Much of the chapter is dominated by Stephen's somewhat difficult "theory" with regard to Shakespeare: in short, Stephen theorizes that in playing the role of the Ghost in Hamlet, Shakespeare is speaking to both the "son of his soul" (Hamlet) and the "son of his body" (his deceased son Hamnet) about his (Shakespeare's) own wife's infidelities. Note that Odysseus, Bloom, and Shakespeare/Hamlet all go on journeys, return, and face the prospect of a wife being usurped. (If you really want to make your head spin, go ahead and throw Joyce's own biography into the mix!) For Stephen, Shakespeare - "the father of his race" (208) - is the consummate artist, both in terms of giving "birth" to literary/artistic creations (no female required!) and in merging the subjective with the objective: "He found in the world without as actual what was in his world within as possible" (213). In other words, Shakespeare has reconciled the swirling whirlpool of inner thought and subjectivity that threatens to swallow us up (Charybdis) with the cold, hard, objective facts of the external world (Scylla).
One can't help but think that Joyce is speaking here of his own literary life as well. Like Stephen, Joyce successfully escapes the backward-looking Romanticism of the Irish Revivalists. The comment "Our national epic has yet to be written" (192) seems to imply two questions: Is Stephen the right man for the job? and Is Joyce's Ulysses that book? Finally, Stephen's great comment on Shakespeare sounds an awful lot like an assessment of Ulysses itself: "Every life is many days, day after day. We walk through ourselves, meeting robbers, ghosts, giants, old men, young men, wives, widows, brothers-in-law. But always meeting ourselves" (213).

Out to Lunch


In "Lestrygonians," Joyce parallels Bloom's culinary experience with the episode of The Odyssey in which Ulysses/Odysseus parks his ship outside a harbor inhabited by giant cannibals, who proceed to attack all the ships save the hero's own and eat all of Ulysses's men except the ones on his ship.
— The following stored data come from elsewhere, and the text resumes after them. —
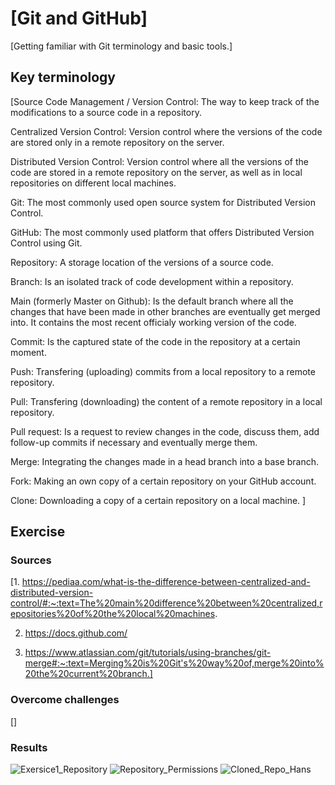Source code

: # [Git and GitHub]
[Getting familiar with Git terminology and basic tools.]

## Key terminology
[Source Code Management / Version Control: The way to keep track of the modifications to a source code in a repository.

Centralized Version Control: Version control where the versions of the code are stored only in a remote repository on the server.

Distributed Version Control: Version control where all the versions of the code are stored in a remote repository on the server, as well as in local repositories on different local machines.

Git: The most commonly used open source system for Distributed Version Control.

GitHub: The most commonly used platform that offers Distributed Version Control using Git.

Repository: A storage location of the versions of a source code.

Branch: Is an isolated track of code development within a repository.

Main (formerly Master on Github): Is the default branch where all the changes that have been made in other branches are eventually get merged into. It contains the most recent officialy working version of the code.

Commit: Is the captured state of the code in the repository at a certain moment.

Push: Transfering (uploading) commits from a local repository to a remote repository.

Pull: Transfering (downloading) the content of a remote repository in a local repository.

Pull request: Is a request to review changes in the code, discuss them, add follow-up commits if necessary and eventually merge them.

Merge: Integrating the changes made in a head branch into a base branch.

Fork: Making an own copy of a certain repository on your GitHub account.

Clone: Downloading a copy of a certain repository on a local machine.
]

## Exercise
### Sources
[1. https://pediaa.com/what-is-the-difference-between-centralized-and-distributed-version-control/#:~:text=The%20main%20difference%20between%20centralized,repositories%20of%20the%20local%20machines.


 2. https://docs.github.com/


 3. https://www.atlassian.com/git/tutorials/using-branches/git-merge#:~:text=Merging%20is%20Git's%20way%20of,merge%20into%20the%20current%20branch.]

### Overcome challenges
[]

### Results
![Exersice1_Repository](https://user-images.githubusercontent.com/106679524/192400025-64719e5e-a88b-4ff3-a89d-e51bf8ee0d8b.png)
![Repository_Permissions](https://user-images.githubusercontent.com/106679524/192400125-2e436bd4-4873-4e92-84ab-341e84444f88.png)
![Cloned_Repo_Hans](https://user-images.githubusercontent.com/106679524/192400218-a7cb829e-80b6-4b34-8a48-5f49509e5ecc.png)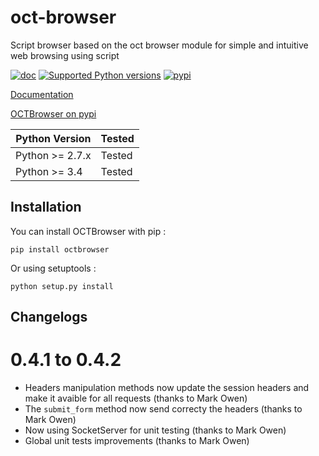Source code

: # oct-browser
Script browser based on the oct browser module for simple and intuitive web browsing using script

[![doc](https://readthedocs.org/projects/octbrowser/badge/?version=stable)](http://octbrowser.readthedocs.org/en/stable/)
[![Supported Python versions](https://img.shields.io/badge/python-2.7--3.4-blue.svg)](https://pypi.python.org/pypi/octbrowser/)
[![pypi](https://img.shields.io/pypi/v/octbrowser.svg?style=flat)](https://pypi.python.org/pypi/octbrowser/)

[Documentation](http://octbrowser.readthedocs.org/en/latest/)

[OCTBrowser on pypi](https://pypi.python.org/pypi/octbrowser)

Python Version | Tested |
-------------- | -------|
Python >= 2.7.x|Tested|
Python >= 3.4|Tested|

Installation
------------

You can install OCTBrowser with pip :

`pip install octbrowser`

Or using setuptools :

`python setup.py install`

Changelogs
----------

0.4.1 to 0.4.2
==============

* Headers manipulation methods now update the session headers and make it avaible for all requests (thanks to Mark Owen)
* The ``submit_form`` method now send correcty the headers (thanks to Mark Owen)
* Now using SocketServer for unit testing (thanks to Mark Owen)
* Global unit tests improvements (thanks to Mark Owen)
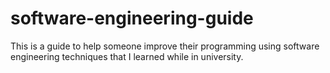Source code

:# software-engineering-guide
This is a guide to help someone improve their programming using software engineering techniques that I learned while in university.
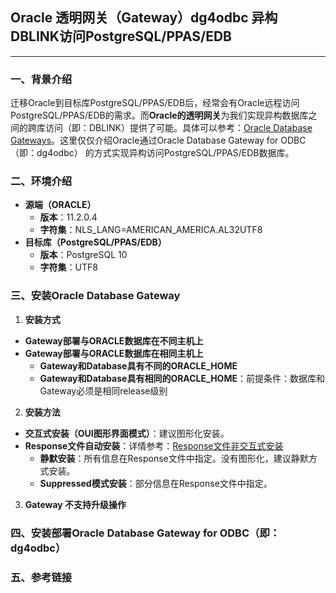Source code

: ## Oracle 透明网关（Gateway）dg4odbc 异构DBLINK访问PostgreSQL/PPAS/EDB
---

### 一、背景介绍
迁移Oracle到目标库PostgreSQL/PPAS/EDB后，经常会有Oracle远程访问PostgreSQL/PPAS/EDB的需求。而**Oracle的透明网关**为我们实现异构数据库之间的跨库访问（即：DBLINK）提供了可能。具体可以参考：[Oracle Database Gateways](https://www.oracle.com/technetwork/database/gateways/index.html)。这里仅仅介绍Oracle通过Oracle Database Gateway for ODBC（即：dg4odbc） 的方式实现异构访问PostgreSQL/PPAS/EDB数据库。

### 二、环境介绍
+ **源端（ORACLE）**
  + **版本**：11.2.0.4
  + **字符集**：NLS_LANG=AMERICAN_AMERICA.AL32UTF8
+ **目标库（PostgreSQL/PPAS/EDB）**
  + **版本**：PostgreSQL 10
  + **字符集**：UTF8

### 三、安装Oracle Database Gateway
1. **安装方式**
  + **Gateway部署与ORACLE数据库在不同主机上**
  + **Gateway部署与ORACLE数据库在相同主机上**
    + **Gateway和Database具有不同的ORACLE_HOME**
    + **Gateway和Database具有相同的ORACLE_HOME**：前提条件：数据库和Gateway必须是相同release级别

2. **安装方法**
  + **交互式安装（OUI图形界面模式）**：建议图形化安装。
  + **Response文件自动安装**：详情参考：[Response文件非交互式安装](https://docs.oracle.com/cd/E11882_01/gateways.112/e12013/app_nonint.htm#OTGIS180)
    + **静默安装**：所有信息在Response文件中指定。没有图形化，建议静默方式安装。
    + **Suppressed模式安装**：部分信息在Response文件中指定。
 
3. **Gateway 不支持升级操作**

### 四、安装部署Oracle Database Gateway for ODBC（即：dg4odbc）



### 五、参考链接
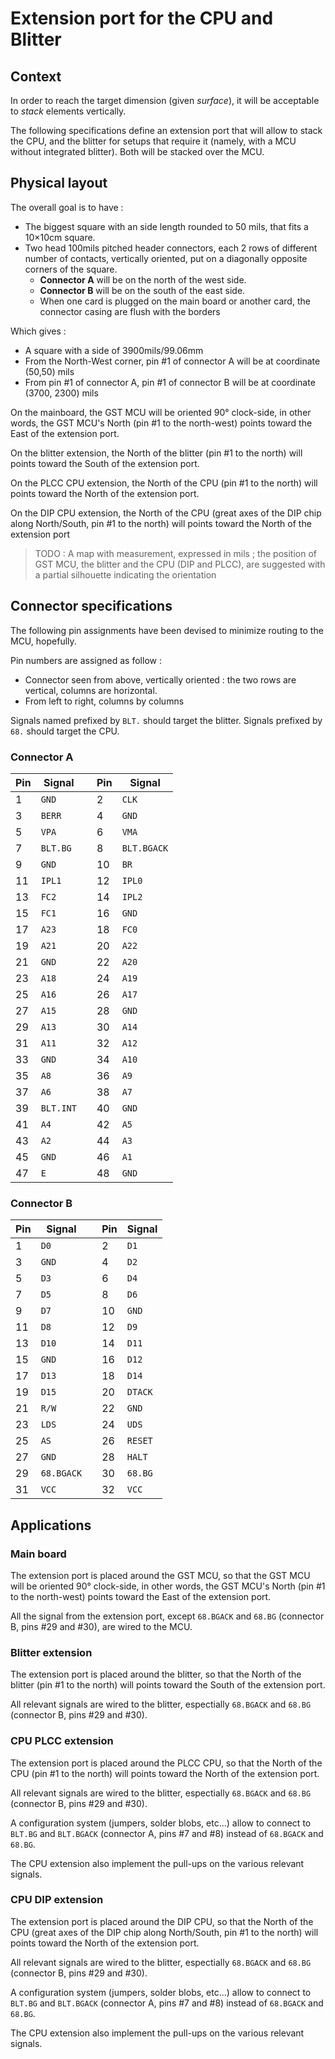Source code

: # Extension port for the CPU and Blitter

## Context

In order to reach the target dimension (given _surface_), it will be acceptable to _stack_ elements vertically.

The following specifications define an extension port that will allow to stack the CPU, and the blitter for setups that require it (namely, with a MCU without integrated blitter). Both will be stacked over the MCU.

## Physical layout

The overall goal is to have : 

* The biggest square with an side length rounded to 50 mils, that fits a 10×10cm square.
* Two head 100mils pitched header connectors, each 2 rows of different number of contacts, vertically oriented, put on a diagonally opposite corners of the square. 
  * **Connector A** will be on the north of the west side.
  * **Connector B** will be on the south of the east side. 
  * When one card is plugged on the main board or another card, the connector casing are flush with the borders
  
Which gives : 

* A square with a side of 3900mils/99.06mm
* From the North-West corner, pin #1 of connector A will be at coordinate (50,50) mils
* From pin #1 of connector A, pin #1 of connector B will be at coordinate (3700, 2300) mils

On the mainboard, the GST MCU will be oriented 90° clock-side, in other words, the GST MCU's North (pin #1 to the north-west) points toward the East of the extension port.

On the blitter extension, the North of the blitter (pin #1 to the north)  will points toward the South of the extension port.

On the PLCC CPU extension, the North of the CPU (pin #1 to the north) will points toward the North of the extension port.

On the DIP CPU extension, the North of the CPU (great axes of the DIP chip along North/South, pin #1 to the north) will points toward the North of the extension port

> TODO : A map with measurement, expressed in mils ; the position of GST MCU, the blitter and the CPU (DIP and PLCC), are suggested with a partial silhouette indicating the orientation

## Connector specifications

The following pin assignments have been devised to minimize routing to the MCU, hopefully.

Pin numbers are assigned as follow :

* Connector seen from above, vertically oriented : the two rows are vertical, columns are horizontal.
* From left to right, columns by columns

Signals named prefixed by `BLT.` should target the blitter. Signals prefixed by `68.` should target the CPU.

### Connector A

| Pin | Signal | | Pin | Signal |
|---|---|---|---|---|
|1|`GND`| |2|`CLK`|
|3|`BERR`| |4|`GND`|
|5|`VPA`| |6|`VMA`|
|7|`BLT.BG`| |8|`BLT.BGACK`|
|9|`GND`| |10|`BR`|
|11|`IPL1`| |12|`IPL0`|
|13|`FC2`| |14|`IPL2`|
|15|`FC1`| |16|`GND`|
|17|`A23`| |18|`FC0`|
|19|`A21`| |20|`A22`|
|21|`GND`| |22|`A20`|
|23|`A18`| |24|`A19`|
|25|`A16`| |26|`A17`|
|27|`A15`| |28|`GND`|
|29|`A13`| |30|`A14`|
|31|`A11`| |32|`A12`|
|33|`GND`| |34|`A10`|
|35|`A8`| |36|`A9`|
|37|`A6`| |38|`A7`|
|39|`BLT.INT`| |40|`GND`|
|41|`A4`| |42|`A5`|
|43|`A2`| |44|`A3`|
|45|`GND`| |46|`A1`|
|47|`E`| |48|`GND`|


### Connector B

| Pin | Signal | | Pin | Signal |
|---|---|---|---|---|
|1|`D0`| |2|`D1`|
|3|`GND`| |4|`D2`|
|5|`D3`| |6|`D4`|
|7|`D5`| |8|`D6`|
|9|`D7`| |10|`GND`|
|11|`D8`| |12|`D9`|
|13|`D10`| |14|`D11`|
|15|`GND`| |16|`D12`|
|17|`D13`| |18|`D14`|
|19|`D15`| |20|`DTACK`|
|21|`R/W`| |22|`GND`|
|23|`LDS`| |24|`UDS`|
|25|`AS`| |26|`RESET`|
|27|`GND`| |28|`HALT`|
|29|`68.BGACK`| |30|`68.BG`|
|31|`VCC`| |32|`VCC`|

## Applications

### Main board

The extension port is placed around the GST MCU, so that the GST MCU will be oriented 90° clock-side, in other words, the GST MCU's North (pin #1 to the north-west) points toward the East of the extension port.

All the signal from the extension port, except `68.BGACK` and `68.BG` (connector B, pins #29 and #30), are wired to the MCU.

### Blitter extension

The extension port is placed around the blitter, so that the North of the blitter (pin #1 to the north)  will points toward the South of the extension port.

All relevant signals are wired to the blitter, espectially `68.BGACK` and `68.BG` (connector B, pins #29 and #30).


### CPU PLCC extension 

The extension port is placed around the PLCC CPU, so that the North of the CPU (pin #1 to the north) will points toward the North of the extension port.

All relevant signals are wired to the blitter, espectially `68.BGACK` and `68.BG` (connector B, pins #29 and #30).

A configuration system (jumpers, solder blobs, etc...) allow to connect to `BLT.BG` and `BLT.BGACK` (connector A, pins #7 and #8) instead of `68.BGACK` and `68.BG`.

The CPU extension also implement the pull-ups on the various relevant signals.


### CPU DIP extension

The extension port is placed around the DIP CPU, so that the North of the CPU (great axes of the DIP chip along North/South, pin #1 to the north) will points toward the North of the extension port.


All relevant signals are wired to the blitter, espectially `68.BGACK` and `68.BG` (connector B, pins #29 and #30).

A configuration system (jumpers, solder blobs, etc...) allow to connect to `BLT.BG` and `BLT.BGACK` (connector A, pins #7 and #8) instead of `68.BGACK` and `68.BG`.

The CPU extension also implement the pull-ups on the various relevant signals.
In addition to obvious food/meat correspondences in this section, to me the interesting parallel lies in both Bloom and Ulysses being men of prudence, men who choose the moderate, middle path. Ulysses's prudence causes him to refrain from sailing right into the harbor, as do the rest of his ships, while Bloom's moderation causes him to be repulsed by the cannibalistic "dirty eaters" in Burton restaurant, leaving it in favor of the "moral pub" Davy Byrne's, where he eats a semi-vegetarian meal of burgundy wine and a cheese sandwich (note also the pseudo-Eucharist here). There's a lot in this chapter about what it means to be human, including ruminations on the past versus the present ("Happy. Happier then" and "Me. And me now") and on digestion, for lack of a better term: "Immortal lovely. And we stuffing food in one hole and out behind: food, chyle, blood, dung, earth, food: have to feed it like stoking an engine. They have no. I'll look today. Keeper won't see. Bend down let something fall see if she" (176). That is, Bloom will check the statues of gods and goddesses in the National Library courtyard to see if they have anuses! Bloom's memory of making love to Molly on p. 176 includes both food (the seed-cake that passes from her mouth to his) and defecation (the nearby goat that leaves droppings). It's a remarkable scene. Furthermore, we learn that Bloom hasn't had sex "since Rudy."
Other tidbits in this chapter worth noting include the "throw-away" flier concerning Elijah (recall the horse Throw Away, an inadvertent betting tip from Bloom to (I think) Bantam Lyons earlier); more "Who's getting it up?"; "U.P." (any ideas re: this puzzle?); mention of Mina Purefoy in the midst of a three-day delivery (we'll visit her late in the day); Bloom as God, delivering "manna" in the form of bread crumbs to the birds; and Bloom's sighting of Stephen's poor sister (we learn of the 15 impoverished Dedalus children).